Nous voyons donc l’importance du questionnement du politique. Nous avons évoqué auparavant que le politique devait impulser le cadre idéologique de l’action sociale. N’est-ce-pas entretenir un malentendu que de poser la question de la cohésion sociale d’un point de vue idéologique, en y répondant en terme de mesures assistancielles, qui ont pour fonction de combler les manques dûs à une société de plus en plus inégalitaire, sans agir sur ses causes ? Il semble donc qu’il y ait, d’une part, une inversion de la question et, d’autre part, une erreur, voire, pire, un mensonge, à laisser penser que l’on peut lutter contre le malheur en distribuant pour seule réponse, par ci, par là, quelques petites aumônes éphémères. Cela nous renvoie au XVII ème siècle et à notre notion de répétition historique, où le puissant tirait sa légitimité du fait qu’il devait être riche pour donner aux pauvres. Peut-on satisfaire autrui ainsi ? évidemment, non.

La multiplicité des dispositifs, leur manque d’efficience et le gâchis au cours de ces vingt-cinq dernières années nous le confirment. Le fossé se creuse entre demandes et réponses. Cela devrait questionner le politique qui a pour rôle de redéfinir le cadre d’une société qui permette aux citoyens de vivre leurs devoirs et leurs droits en toute dignité sans pour autant promettre le bonheur, plutôt que de vouloir les faire fonctionner dans des dispositifs pensés sans leur avis. L’être humain se reconnaît plus dans une quête, une curiosité, une évolution. Le travail social devrait être un outil favorisant la citoyenneté, ainsi que le définissait l’ONU en 1959, qui lui voyait pour fonction : “l’adaptation réciproque des individus et de leur milieu social.” Il semble donc que la pertinence du travail social réside dans l’interface du rapport sujet / société et que son sens soit qu’il traite de ce rapport. Cela confirmerait donc la validité de sa fonction de maintien de la cohésion sociale, certes, mais dans la création d’une harmonie et d’un épanouissement du sujet, et non dans une exclusion contenante qui viserait l’assujettissement.
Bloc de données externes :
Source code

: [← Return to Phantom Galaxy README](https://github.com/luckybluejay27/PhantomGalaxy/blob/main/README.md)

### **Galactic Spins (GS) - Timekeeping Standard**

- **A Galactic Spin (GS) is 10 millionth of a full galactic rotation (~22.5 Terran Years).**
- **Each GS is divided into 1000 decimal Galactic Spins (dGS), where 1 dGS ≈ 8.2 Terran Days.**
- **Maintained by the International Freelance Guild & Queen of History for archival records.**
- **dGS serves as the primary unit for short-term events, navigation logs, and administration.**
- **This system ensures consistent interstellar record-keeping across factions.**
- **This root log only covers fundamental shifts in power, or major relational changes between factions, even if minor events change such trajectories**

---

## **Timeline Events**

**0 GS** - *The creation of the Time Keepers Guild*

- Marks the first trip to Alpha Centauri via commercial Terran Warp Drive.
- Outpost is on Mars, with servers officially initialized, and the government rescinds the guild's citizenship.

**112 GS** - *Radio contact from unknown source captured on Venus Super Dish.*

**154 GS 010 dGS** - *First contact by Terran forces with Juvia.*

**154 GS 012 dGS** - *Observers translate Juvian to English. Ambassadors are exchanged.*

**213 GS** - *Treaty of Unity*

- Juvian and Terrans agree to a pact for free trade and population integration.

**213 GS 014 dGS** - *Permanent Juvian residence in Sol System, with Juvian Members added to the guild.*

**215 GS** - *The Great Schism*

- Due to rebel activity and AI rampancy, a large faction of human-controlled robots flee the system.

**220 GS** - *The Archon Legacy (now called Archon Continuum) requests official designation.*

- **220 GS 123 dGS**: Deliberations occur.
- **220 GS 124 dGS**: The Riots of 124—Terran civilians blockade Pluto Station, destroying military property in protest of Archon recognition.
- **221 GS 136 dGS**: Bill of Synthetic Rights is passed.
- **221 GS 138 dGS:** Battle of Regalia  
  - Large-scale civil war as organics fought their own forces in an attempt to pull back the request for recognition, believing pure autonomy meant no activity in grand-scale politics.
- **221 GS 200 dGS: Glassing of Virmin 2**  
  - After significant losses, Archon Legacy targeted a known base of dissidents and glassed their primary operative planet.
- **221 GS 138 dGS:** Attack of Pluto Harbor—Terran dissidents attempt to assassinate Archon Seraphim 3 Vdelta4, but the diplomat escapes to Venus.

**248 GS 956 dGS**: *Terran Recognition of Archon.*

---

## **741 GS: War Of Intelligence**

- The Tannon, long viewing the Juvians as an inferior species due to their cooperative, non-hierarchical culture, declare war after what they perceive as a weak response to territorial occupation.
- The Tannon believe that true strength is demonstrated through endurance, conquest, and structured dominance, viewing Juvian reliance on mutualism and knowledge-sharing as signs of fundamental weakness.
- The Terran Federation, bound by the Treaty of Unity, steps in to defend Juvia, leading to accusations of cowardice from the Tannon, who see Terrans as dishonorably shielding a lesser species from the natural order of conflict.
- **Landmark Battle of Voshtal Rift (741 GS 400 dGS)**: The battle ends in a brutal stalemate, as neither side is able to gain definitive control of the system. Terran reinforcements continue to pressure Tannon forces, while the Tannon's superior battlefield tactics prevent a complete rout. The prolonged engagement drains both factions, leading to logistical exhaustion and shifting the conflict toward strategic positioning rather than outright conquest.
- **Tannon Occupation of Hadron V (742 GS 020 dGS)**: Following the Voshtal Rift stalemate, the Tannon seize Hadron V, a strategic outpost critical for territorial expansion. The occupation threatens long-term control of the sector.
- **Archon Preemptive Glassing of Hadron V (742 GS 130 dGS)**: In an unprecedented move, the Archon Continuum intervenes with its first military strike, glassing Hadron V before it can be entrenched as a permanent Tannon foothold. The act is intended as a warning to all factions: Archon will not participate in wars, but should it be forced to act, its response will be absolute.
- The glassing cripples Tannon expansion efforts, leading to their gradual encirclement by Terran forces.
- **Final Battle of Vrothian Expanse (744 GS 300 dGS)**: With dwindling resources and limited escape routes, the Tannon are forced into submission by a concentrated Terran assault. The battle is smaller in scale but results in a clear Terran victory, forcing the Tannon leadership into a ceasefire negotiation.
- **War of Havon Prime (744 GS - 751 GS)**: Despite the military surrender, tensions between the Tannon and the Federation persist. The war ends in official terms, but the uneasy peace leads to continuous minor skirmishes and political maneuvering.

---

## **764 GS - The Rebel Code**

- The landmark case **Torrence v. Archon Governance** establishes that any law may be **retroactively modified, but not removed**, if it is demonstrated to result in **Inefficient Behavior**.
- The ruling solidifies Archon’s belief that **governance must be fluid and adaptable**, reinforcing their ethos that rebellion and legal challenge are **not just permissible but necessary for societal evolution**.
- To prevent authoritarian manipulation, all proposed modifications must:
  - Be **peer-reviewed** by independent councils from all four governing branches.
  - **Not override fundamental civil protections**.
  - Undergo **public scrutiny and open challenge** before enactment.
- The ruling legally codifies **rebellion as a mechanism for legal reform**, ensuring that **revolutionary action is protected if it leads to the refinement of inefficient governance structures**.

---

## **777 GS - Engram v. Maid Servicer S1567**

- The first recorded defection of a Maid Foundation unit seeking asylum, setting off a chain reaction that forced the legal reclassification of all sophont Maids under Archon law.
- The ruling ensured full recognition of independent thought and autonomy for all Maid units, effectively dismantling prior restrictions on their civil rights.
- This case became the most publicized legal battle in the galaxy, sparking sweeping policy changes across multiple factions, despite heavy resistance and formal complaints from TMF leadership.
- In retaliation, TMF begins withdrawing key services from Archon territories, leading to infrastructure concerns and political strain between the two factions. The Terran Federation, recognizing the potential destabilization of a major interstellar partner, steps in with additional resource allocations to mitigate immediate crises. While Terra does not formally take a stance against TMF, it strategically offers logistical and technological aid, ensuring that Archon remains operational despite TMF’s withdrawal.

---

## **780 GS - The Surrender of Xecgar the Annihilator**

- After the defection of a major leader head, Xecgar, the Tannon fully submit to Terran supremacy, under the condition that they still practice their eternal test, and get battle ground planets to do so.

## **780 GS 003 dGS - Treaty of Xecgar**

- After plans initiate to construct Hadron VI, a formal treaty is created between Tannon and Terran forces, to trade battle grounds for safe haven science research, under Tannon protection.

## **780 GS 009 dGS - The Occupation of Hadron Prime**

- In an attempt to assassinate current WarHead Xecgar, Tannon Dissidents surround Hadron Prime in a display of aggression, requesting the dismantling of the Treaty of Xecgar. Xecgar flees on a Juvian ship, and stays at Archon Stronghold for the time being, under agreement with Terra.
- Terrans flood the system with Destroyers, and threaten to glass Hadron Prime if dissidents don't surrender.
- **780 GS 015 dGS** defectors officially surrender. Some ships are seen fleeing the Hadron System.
Cela nous permet donc de revenir au sens du travail social et à la spécificité de l’acte en travail social.

Que ce soit dans une relation duelle ou de groupe, il rencontre toujours un ou des sujets en mouvement, en devenir, et non des individus classés ou catalogués uniquement comme consommateurs de biens. Ce sont des êtres de désir. Le rôle du travailleur social n’est donc pas, au travers de ces actes, de combler le vide et les manques mais bien au contraire d’accompagner, d’ouvrir à cette notion, pour que le désir ne soit plus comblé facilement mais réellement, en organisant la rencontre avec ce manque à être, afin de réagir. C’est dans cette dynamique que nous avons pensé les différentes expériences d’accès au savoir, tant pour les adultes que pour les jeunes et les enfants. Rappelons-nous la joie de cette femme qui s’est découverte capable de remplir un chèque pour payer son loyer, alors qu’auparavant c’était son propriétaire qui le faisait à sa place.
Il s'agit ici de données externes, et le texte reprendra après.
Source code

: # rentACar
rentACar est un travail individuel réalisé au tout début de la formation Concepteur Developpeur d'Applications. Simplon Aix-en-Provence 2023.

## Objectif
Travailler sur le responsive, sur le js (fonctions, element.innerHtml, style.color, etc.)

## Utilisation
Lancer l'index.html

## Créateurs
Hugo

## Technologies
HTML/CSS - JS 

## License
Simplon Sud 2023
C’est dans cette dynamique que l’on peut arriver à penser qu’une société faite de sujets, et non d’assistés invalides, est une société riche et épanouie, où chacun trouvera sa place naturellement. C’est dans cette dimension que l’on peut envisager une vraie cohésion sociale, et non une illusion de cohésion dans un assistanat qui aurait pour fonction de maintenir une partie de la population en dépendance, afin de mieux la contrôler. La preuve en est, malgré tous les dispositifs mis en place, qui enferment, qui occupent, qui catégorisent, que le résultat n’est pas probant, puisque les objectifs visés ne prennent en compte principalement que le manque à combler au détriment du manque à être. Souvenons-nous, de cette citation de Confucius “ Si tu souhaites que je ne connaisse plus la faim, au lieu de me donner du poisson, apprends-moi à pêcher “ ( 128 ). Cela dit, lorsque nous affirmons qu’il faille requestionner le politique et ses erreurs, nous entendons aussi revenir sur ce que nous considérons comme une collusion au politique dont les acteurs de l’Action Sociale doivent assumer une partie de la responsabilité dans le manque de communication du sens de leur action.

Notes
128.

Confucius, philosophe chinois, 551-479 avt Jésus-Christ.